Nice lot of info there. Anyone else suprised with the small drop in 3dmark 05 from 1024x768 to 1600x1200? I thought it would be a bigger drop.
 
I'm loving the fact that the 256 GTX is still getting above the latest ATI cards. Just proves the point that nVidia still has that edge over ATI and will do for a bit I recon. The technology is just better.
 
Me to seems how i own 2 of them they seem to be best value for money at the moment.Watercooled and volt modded with a tweaked bios they are not far behind the 512's but half the price.:p
 
I can't wait to get mine. Even tho they are prolly gonna get peed on by the G71 core they will still be able to run the latest games and things for a while with VERY nice frame rates.

The 512's are just stupidly priced and completely pointless imho.
 
lol nice :D ATI is pretty much level pegging again. Glad to see as the more competition the companys give each other the faster the technolagy moves on :) Intriguing. :D
 
It's kinda like the Intel Vs AMD war going on. AMD are now trying to force Intel to make a working Dual Core chip, whereas Intel just deny the rumours. It's amusing and probly the same thing happens with ATI Vs nVidia. I'm really looking forward to seeing the G71 cores, I hope mavs on the ball for when they come out!!
 
Are these 512 xts or 256 ones? I'm pleased that OcUK got their asses in gear and are shipping me a 512 master this week and with less cpu limitation I'll see what I can do for those 3dmark scores. ;)
 
I dont remember now which but there are a few reviews out now that put the XT crossfire somewhere in the region of in between the 256 and 512 GTX's in most test and behind the 256's in others.
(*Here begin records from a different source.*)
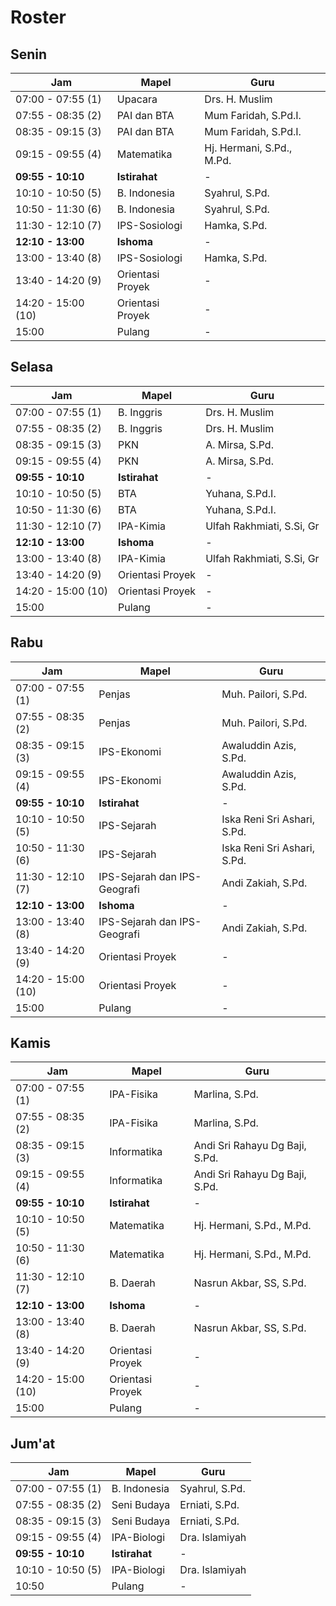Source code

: # Roster

## Senin

| Jam                | Mapel            | Guru                      |
| ------------------ | ---------------- | ------------------------- |
| 07:00 - 07:55 (1)  | Upacara          | Drs. H. Muslim            |
| 07:55 - 08:35 (2)  | PAI dan BTA      | Mum Faridah, S.Pd.I.      |
| 08:35 - 09:15 (3)  | PAI dan BTA      | Mum Faridah, S.Pd.I.      |
| 09:15 - 09:55 (4)  | Matematika       | Hj. Hermani, S.Pd., M.Pd. |
| **09:55 - 10:10**  | **Istirahat**    | -                         |
| 10:10 - 10:50 (5)  | B. Indonesia     | Syahrul, S.Pd.            |
| 10:50 - 11:30 (6)  | B. Indonesia     | Syahrul, S.Pd.            |
| 11:30 - 12:10 (7)  | IPS-Sosiologi    | Hamka, S.Pd.              |
| **12:10 - 13:00**  | **Ishoma**       | -                         |
| 13:00 - 13:40 (8)  | IPS-Sosiologi    | Hamka, S.Pd.              |
| 13:40 - 14:20 (9)  | Orientasi Proyek | -                         |
| 14:20 - 15:00 (10) | Orientasi Proyek | -                         |
| 15:00              | Pulang           | -                         |

## Selasa

| Jam                | Mapel            | Guru                      |
| ------------------ | ---------------- | ------------------------- |
| 07:00 - 07:55 (1)  | B. Inggris       | Drs. H. Muslim            |
| 07:55 - 08:35 (2)  | B. Inggris       | Drs. H. Muslim            |
| 08:35 - 09:15 (3)  | PKN              | A. Mirsa, S.Pd.           |
| 09:15 - 09:55 (4)  | PKN              | A. Mirsa, S.Pd.           |
| **09:55 - 10:10**  | **Istirahat**    | -                         |
| 10:10 - 10:50 (5)  | BTA              | Yuhana, S.Pd.I.           |
| 10:50 - 11:30 (6)  | BTA              | Yuhana, S.Pd.I.           |
| 11:30 - 12:10 (7)  | IPA-Kimia        | Ulfah Rakhmiati, S.Si, Gr |
| **12:10 - 13:00**  | **Ishoma**       | -                         |
| 13:00 - 13:40 (8)  | IPA-Kimia        | Ulfah Rakhmiati, S.Si, Gr |
| 13:40 - 14:20 (9)  | Orientasi Proyek | -                         |
| 14:20 - 15:00 (10) | Orientasi Proyek | -                         |
| 15:00              | Pulang           | -                         |

## Rabu

| Jam                | Mapel                        | Guru                        |
| ------------------ | ---------------------------- | --------------------------- |
| 07:00 - 07:55 (1)  | Penjas                       | Muh. Pailori, S.Pd.         |
| 07:55 - 08:35 (2)  | Penjas                       | Muh. Pailori, S.Pd.         |
| 08:35 - 09:15 (3)  | IPS-Ekonomi                  | Awaluddin Azis, S.Pd.       |
| 09:15 - 09:55 (4)  | IPS-Ekonomi                  | Awaluddin Azis, S.Pd.       |
| **09:55 - 10:10**  | **Istirahat**                | -                           |
| 10:10 - 10:50 (5)  | IPS-Sejarah                  | Iska Reni Sri Ashari, S.Pd. |
| 10:50 - 11:30 (6)  | IPS-Sejarah                  | Iska Reni Sri Ashari, S.Pd. |
| 11:30 - 12:10 (7)  | IPS-Sejarah dan IPS-Geografi | Andi Zakiah, S.Pd.          |
| **12:10 - 13:00**  | **Ishoma**                   | -                           |
| 13:00 - 13:40 (8)  | IPS-Sejarah dan IPS-Geografi | Andi Zakiah, S.Pd.          |
| 13:40 - 14:20 (9)  | Orientasi Proyek             | -                           |
| 14:20 - 15:00 (10) | Orientasi Proyek             | -                           |
| 15:00              | Pulang                       | -                           |

## Kamis

| Jam                | Mapel            | Guru                           |
| ------------------ | ---------------- | ------------------------------ |
| 07:00 - 07:55 (1)  | IPA-Fisika       | Marlina, S.Pd.                 |
| 07:55 - 08:35 (2)  | IPA-Fisika       | Marlina, S.Pd.                 |
| 08:35 - 09:15 (3)  | Informatika      | Andi Sri Rahayu Dg Baji, S.Pd. |
| 09:15 - 09:55 (4)  | Informatika      | Andi Sri Rahayu Dg Baji, S.Pd. |
| **09:55 - 10:10**  | **Istirahat**    | -                              |
| 10:10 - 10:50 (5)  | Matematika       | Hj. Hermani, S.Pd., M.Pd.      |
| 10:50 - 11:30 (6)  | Matematika       | Hj. Hermani, S.Pd., M.Pd.      |
| 11:30 - 12:10 (7)  | B. Daerah        | Nasrun Akbar, SS, S.Pd.        |
| **12:10 - 13:00**  | **Ishoma**       | -                              |
| 13:00 - 13:40 (8)  | B. Daerah        | Nasrun Akbar, SS, S.Pd.        |
| 13:40 - 14:20 (9)  | Orientasi Proyek | -                              |
| 14:20 - 15:00 (10) | Orientasi Proyek | -                              |
| 15:00              | Pulang           | -                              |

## Jum'at

| Jam               | Mapel         | Guru           |
| ----------------- | ------------- | -------------- |
| 07:00 - 07:55 (1) | B. Indonesia  | Syahrul, S.Pd. |
| 07:55 - 08:35 (2) | Seni Budaya   | Erniati, S.Pd. |
| 08:35 - 09:15 (3) | Seni Budaya   | Erniati, S.Pd. |
| 09:15 - 09:55 (4) | IPA-Biologi   | Dra. Islamiyah |
| **09:55 - 10:10** | **Istirahat** | -              |
| 10:10 - 10:50 (5) | IPA-Biologi   | Dra. Islamiyah |
| 10:50             | Pulang        | -              |

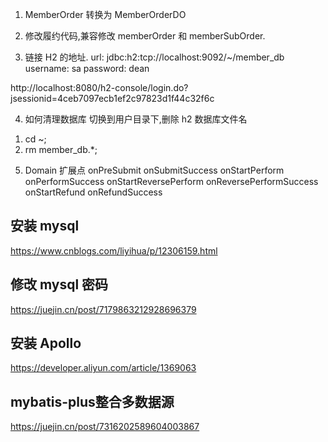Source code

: 
1. MemberOrder 转换为 MemberOrderDO
2. 修改履约代码,兼容修改 memberOrder 和 memberSubOrder.

3. 链接 H2 的地址.
url: jdbc:h2:tcp://localhost:9092/~/member_db
username: sa
password: dean 

 http://localhost:8080/h2-console/login.do?jsessionid=4ceb7097ecb1ef2c97823d1f44c32f6c

4. 如何清理数据库 
切换到用户目录下,删除 h2 数据库文件名
 1) cd ~;
 2) rm member_db.*;
 
 
5. Domain 扩展点
    onPreSubmit
    onSubmitSuccess
    onStartPerform
    onPerformSuccess
    onStartReversePerform
    onReversePerformSuccess
    onStartRefund
    onRefundSuccess


## 安装 mysql
https://www.cnblogs.com/liyihua/p/12306159.html

## 修改 mysql 密码
https://juejin.cn/post/7179863212928696379

## 安装 Apollo
https://developer.aliyun.com/article/1369063

## mybatis-plus整合多数据源
https://juejin.cn/post/7316202589604003867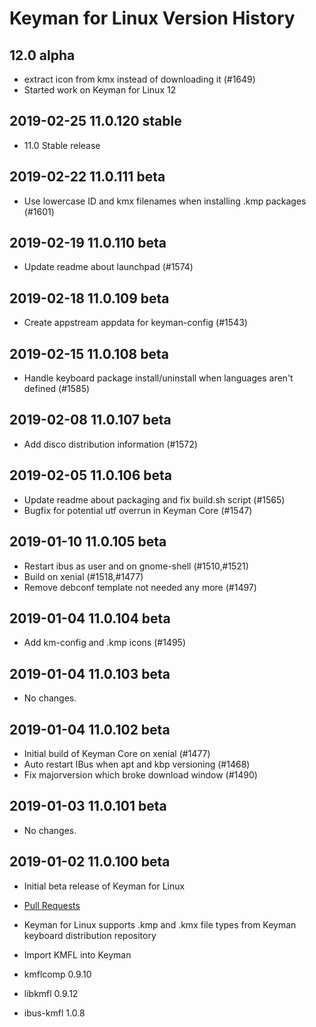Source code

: # Keyman for Linux Version History

## 12.0 alpha
* extract icon from kmx instead of downloading it (#1649)
* Started work on Keyman for Linux 12

## 2019-02-25 11.0.120 stable
* 11.0 Stable release

## 2019-02-22 11.0.111 beta
* Use lowercase ID and kmx filenames when installing .kmp packages (#1601)

## 2019-02-19 11.0.110 beta
* Update readme about launchpad (#1574)

## 2019-02-18 11.0.109 beta
* Create appstream appdata for keyman-config (#1543)

## 2019-02-15 11.0.108 beta
* Handle keyboard package install/uninstall when languages aren't defined (#1585)

## 2019-02-08 11.0.107 beta
* Add disco distribution information (#1572)

## 2019-02-05 11.0.106 beta
* Update readme about packaging and fix build.sh script (#1565)
* Bugfix for potential utf overrun in Keyman Core (#1547)

## 2019-01-10 11.0.105 beta
* Restart ibus as user and on gnome-shell (#1510,#1521)
* Build on xenial (#1518,#1477)
* Remove debconf template not needed any more (#1497)

## 2019-01-04 11.0.104 beta
* Add km-config and .kmp icons (#1495)

## 2019-01-04 11.0.103 beta
* No changes.

## 2019-01-04 11.0.102 beta
* Initial build of Keyman Core on xenial (#1477)
* Auto restart IBus when apt and kbp versioning (#1468)
* Fix majorversion which broke download window (#1490)

## 2019-01-03 11.0.101 beta
* No changes.

## 2019-01-02 11.0.100 beta
* Initial beta release of Keyman for Linux
* [Pull Requests](https://github.com/keymanapp/keyman/pulls?utf8=%E2%9C%93&q=is%3Apr+merged%3A2018-07-01..2019-01-01+label%3Alinux+-label%3Acherry-pick+-label%3Astable)

* Keyman for Linux supports .kmp and .kmx file types from Keyman keyboard distribution repository

* Import KMFL into Keyman
* kmflcomp 0.9.10
* libkmfl 0.9.12
* ibus-kmfl 1.0.8
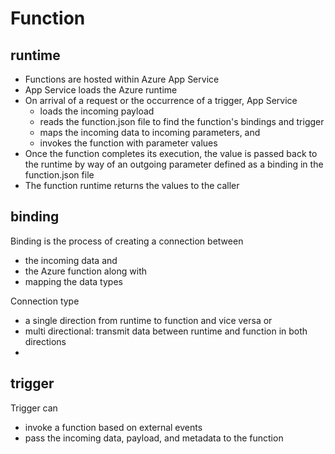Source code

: # Function

## runtime
- Functions are hosted within Azure App Service
- App Service loads the Azure runtime
- On arrival of a request or the occurrence of a trigger, App Service 
  - loads the incoming payload
  - reads the function.json file to find the function's bindings and trigger
  - maps the incoming data to incoming parameters, and 
  - invokes the function with parameter values
- Once the function completes its execution, the value is passed back to the runtime by way of an outgoing parameter defined as a binding in the function.json file
- The function runtime returns the values to the caller 

## binding
Binding is the process of creating a connection between
- the incoming data and 
- the Azure function along with 
- mapping the data types

Connection type
- a single direction from runtime to function and vice versa or 
- multi directional: transmit data between runtime and function in both directions
- 
## trigger
Trigger can 
- invoke a function based on external events
- pass the incoming data, payload, and metadata to the function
I know you been waiting a long time Gollum mate and hope to see ur results in the near future - normal water, chilled water or cascaded?

Mav
 
maverik-sg1 said:
I dont remember now which but there are a feew review out now that put the XT crossfire somewhere in the region of in between the 256 and 512 GTX's in most test and behind the 256's in others.

I know you been waiting a long time Gollum mate and hope to see ur results in teh near future - normal water, chilled water or cascaded?

Mav

Still R507 Mach and chilled water ftm. Hopefully cascades should be here soonish. Maybe in time for X1900s and FX60 8).
 
name='boardy' said:
It's kinda like the Intel Vs AMD war going on. AMD are now trying to force Intel to make a working Dual Core chip, whereas Intel just deny the rumours. It's amusing and probly the same thing happens with ATI Vs nVidia. I'm really looking forward to seeing the G71 cores, I hope mavs on the ball for when they come out!!

what do you mean by that? are you refering to the fact that the intel dual core is literally jsut two cores on some silicon unlike amd's superior one?

the 7800gtx 512mb is compltly pointless imho its simply been released so nvidia can say oh we won this round aswell.
 
I think that it shouldn't have been released, the 512mb gtx that is. Its why I prefer nvidia in the first place as they dont keep relesing cards to outperform ati. Take the 68gt/ultras, they released this familly and stuck with it even tough ati then went on the put out the 850xtpe onlt to say they had the most powerful card atm, there was a lot more left in the 68ultra core but they left it as that.